In keeping with the major shift away from desktop and towards cloud/mobile, Microsoft was very keen to share the 147% year over year growth they posted in "commercial cloud," which is mostly Azure and Office 365. They said revenue is now at a run rate of over $4.4 billion which means quarterly revenue was about $1.1 billion or almost 5% of the entire company's revenue. Considering the growth rate and the size of this revenue base as of today, I think it holds a lot of promise for Microsoft in the coming years. We are entering a world of software as a service (SaaS) and I think customers are becoming quite accepting of the idea they'll pay a recurring revenue for productivity software such as Office 365. In the long run, this SaaS works out better for Microsoft, and while customers spend more money they never have to worry about software installation or maintenance.
The Server and Cloud division, which houses the above-referenced "commercial cloud" stuff posted a total of $13.5 billion in revenue, or 58% of Microsoft's total. That is up 11% year over year.
Looking at the phone business, they sold 5.8 million Lumia phones in the quarter but remember this only accounts for a partial quarter under Microsoft's ownership. We can estimate that year over year Lumia growth was probably closer to 20% instead of the decline that the unadjusted numbers suggest. Microsoft was very clear that the Lumia growth is coming from the Lumia 52x/62x series phones, and I am happy to see they've finally embraced (successfully) the low end of the market. There is a lot of volume to capture here, and Microsoft is making steady progress. That said when an entire operating system has less than 10 million smartphones sold per quarter it is not making the kind of progress required to get anywhere close to narrowing the gap between the top two players (Apple and Google) and #3 (Microsoft ).
The 30 million non-Lumia phones sold in the quarter also remind us why the acquired Nokia division is taking the brunt of the job cuts recently announced. Yes it is unfortunate, but it is also very clear (when running a business) that feature phones have no place inside of Microsoft. As a reminder, when Microsoft cuts 18,000 jobs in the next few quarters about 5,500 (a minority of the total) are core Microsoft folks. Also keep in mind that in any given year Microsoft probably sees about 8,000 people resign, so they should be able to accomplish much of the non-Nokia cuts via normal attrition.
All things considered it looks to me like Microsoft is on pretty solid ground. They are making smart choices by consolidating teams to avoid duplication (OneDrive vs. OnDrive for Business, Skype vs. Lync, Exchange vs. Outlook). They expect operating costs to fall in 2015 despite seeing revenue rise. They are the clear leader in office productivity software, and they are using this position successfully to monetize the growth of other mobile platforms which mean they do not need to win the mobile OS war.
Financially, the stock trades at about $45 and analysts figure they'll report $3.15 in EPS next year.

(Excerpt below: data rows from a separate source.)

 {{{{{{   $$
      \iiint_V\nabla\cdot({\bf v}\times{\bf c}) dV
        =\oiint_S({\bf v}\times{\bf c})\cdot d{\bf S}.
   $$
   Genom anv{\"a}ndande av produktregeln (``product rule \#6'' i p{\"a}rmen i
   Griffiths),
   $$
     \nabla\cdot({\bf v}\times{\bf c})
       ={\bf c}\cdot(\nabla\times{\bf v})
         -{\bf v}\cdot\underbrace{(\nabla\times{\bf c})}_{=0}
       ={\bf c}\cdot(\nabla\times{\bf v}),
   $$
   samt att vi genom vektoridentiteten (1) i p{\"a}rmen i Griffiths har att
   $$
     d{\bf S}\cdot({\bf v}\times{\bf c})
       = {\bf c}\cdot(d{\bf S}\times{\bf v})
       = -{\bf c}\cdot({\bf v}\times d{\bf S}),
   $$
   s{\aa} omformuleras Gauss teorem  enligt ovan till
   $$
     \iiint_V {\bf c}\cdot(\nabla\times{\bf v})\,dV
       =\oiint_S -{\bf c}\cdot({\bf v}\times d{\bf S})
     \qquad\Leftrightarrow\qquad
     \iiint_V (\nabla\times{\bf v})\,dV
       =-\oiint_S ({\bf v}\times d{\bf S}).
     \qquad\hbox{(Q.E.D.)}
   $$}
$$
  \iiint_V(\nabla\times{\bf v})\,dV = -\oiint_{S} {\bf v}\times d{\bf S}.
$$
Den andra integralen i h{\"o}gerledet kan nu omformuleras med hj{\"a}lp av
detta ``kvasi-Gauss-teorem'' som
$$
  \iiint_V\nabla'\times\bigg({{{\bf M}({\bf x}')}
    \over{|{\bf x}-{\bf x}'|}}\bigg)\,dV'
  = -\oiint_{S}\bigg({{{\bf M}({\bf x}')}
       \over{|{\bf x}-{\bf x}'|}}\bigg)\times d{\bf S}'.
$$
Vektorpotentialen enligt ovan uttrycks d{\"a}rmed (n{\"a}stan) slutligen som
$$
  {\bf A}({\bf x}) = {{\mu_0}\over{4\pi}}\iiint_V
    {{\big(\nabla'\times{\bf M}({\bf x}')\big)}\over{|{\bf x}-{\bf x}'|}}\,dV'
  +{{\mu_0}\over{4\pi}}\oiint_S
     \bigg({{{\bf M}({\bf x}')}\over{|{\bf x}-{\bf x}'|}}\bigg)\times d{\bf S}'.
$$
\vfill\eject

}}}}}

That puts the stock at a forward price to earnings multiple of 14, which also happens to be right in line with Apple. This is not an expensive stock, nor does it grab me as particularly risky.
For those of you who spend time looking at tech stocks what's your take? Leaving you own personal views of the products aside, which stock would you rather own at a 14 P/E multiple? Microsoft or Apple? Microsoft already has the enterprise penetration that Apple is after. However, Apple has the kind of mobile market share that Microsoft would love.